PREVIEW Maybe it was not the best move politically for San Francisco Ballet to schedule a new, no doubt very expensive version of Swan Lake just now. But a lot besides the pragmatic "you have to spend money to make money" can be said for Helgi Tomasson revisiting the world’s most popular ballet. In European-derived dance, Swan Lake is the great classical achievement. Theater has Hamlet; the opera has The Marriage of Figaro; and ballet has Swan Lake.
When Tomasson joined SFB in 1985, the company had a 50-year history of presenting contemporary ballets and had performed Willam Christensen’s Swan Lake in 1940 and Balanchine’s one-act version in 1953. But the emphasis throughout SFB’s history had been on new work, an approach that had taken them a long way. Still, Tomasson knew that the dancers of a great ballet company need the classical idiom. It creates and refines technique and roots the dancers in a living tradition. So in 1988 he choreographed Swan Lake even though he was a relative neophyte as a choreographer.

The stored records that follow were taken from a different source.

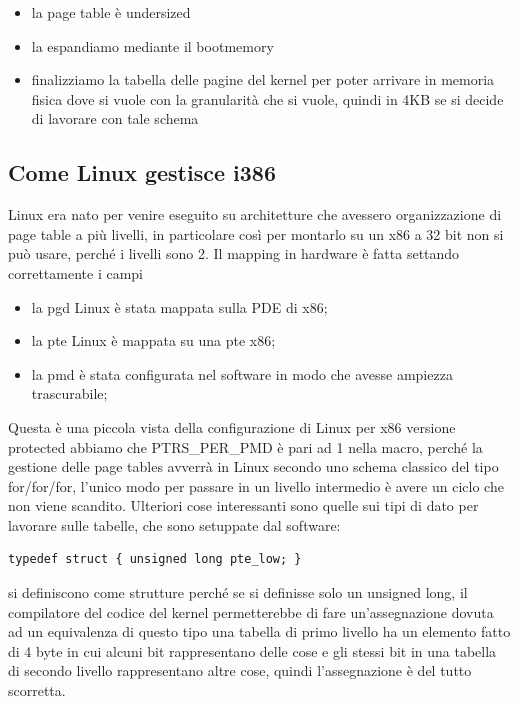 \documentclass[12pt, oneside]{extbook}
\begin{document}
\begin{itemize}
\item la page table è undersized
\item la espandiamo mediante il bootmemory
\item finalizziamo la tabella delle pagine del kernel per poter arrivare in memoria fisica dove si vuole con la granularità che si vuole, quindi in 4KB se si decide di lavorare con tale schema
\end{itemize}
\subsection{Come Linux gestisce i386}
Linux era nato per venire eseguito su architetture che avessero organizzazione di page table a più livelli, in particolare così
per montarlo su un x86 a 32 bit non si può usare, perché i livelli sono 2. Il mapping in hardware è fatta settando correttamente i campi
\begin{itemize}
\item la pgd Linux è stata mappata sulla PDE di x86;
\item la pte Linux è mappata su una pte x86;
\item la pmd è stata configurata nel software in modo che avesse ampiezza trascurabile;
\end{itemize}
Questa è una piccola vista della configurazione di Linux per x86 versione protected
abbiamo che \textsf{PTRS\_PER\_PMD} è pari ad 1 nella macro, perché la gestione delle page tables avverrà in Linux secondo uno schema classico del tipo for/for/for, l'unico modo per passare in un livello intermedio è avere un ciclo che non viene scandito. Ulteriori cose interessanti sono quelle sui tipi di dato per lavorare sulle tabelle, che sono setuppate dal software:
\begin{lstlisting}
typedef struct { unsigned long pte_low; }
\end{lstlisting}
si definiscono come strutture perché se si definisse solo un unsigned long, il compilatore del codice del kernel permetterebbe di fare un'assegnazione dovuta ad un equivalenza di questo tipo
una tabella di primo livello ha un elemento fatto di 4 byte in cui alcuni bit rappresentano delle cose e gli stessi bit in una tabella di secondo livello rappresentano altre cose, quindi l'assegnazione è del tutto scorretta.
\end{document}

It was a risk and a smash popular success, and by now, its sets and costumes have more than amortized. Twenty years later audiences and dancers deserve the rethinking by a much more mature artist who in the interim has created a truly great company. Tomasson is no revolutionary: choreographically this Swan Lake will respect the tradition. However, there will be a first: designer Jonathan Fenson has worked in the West End of London and on Broadway. He has seen little ballet and has never designed one.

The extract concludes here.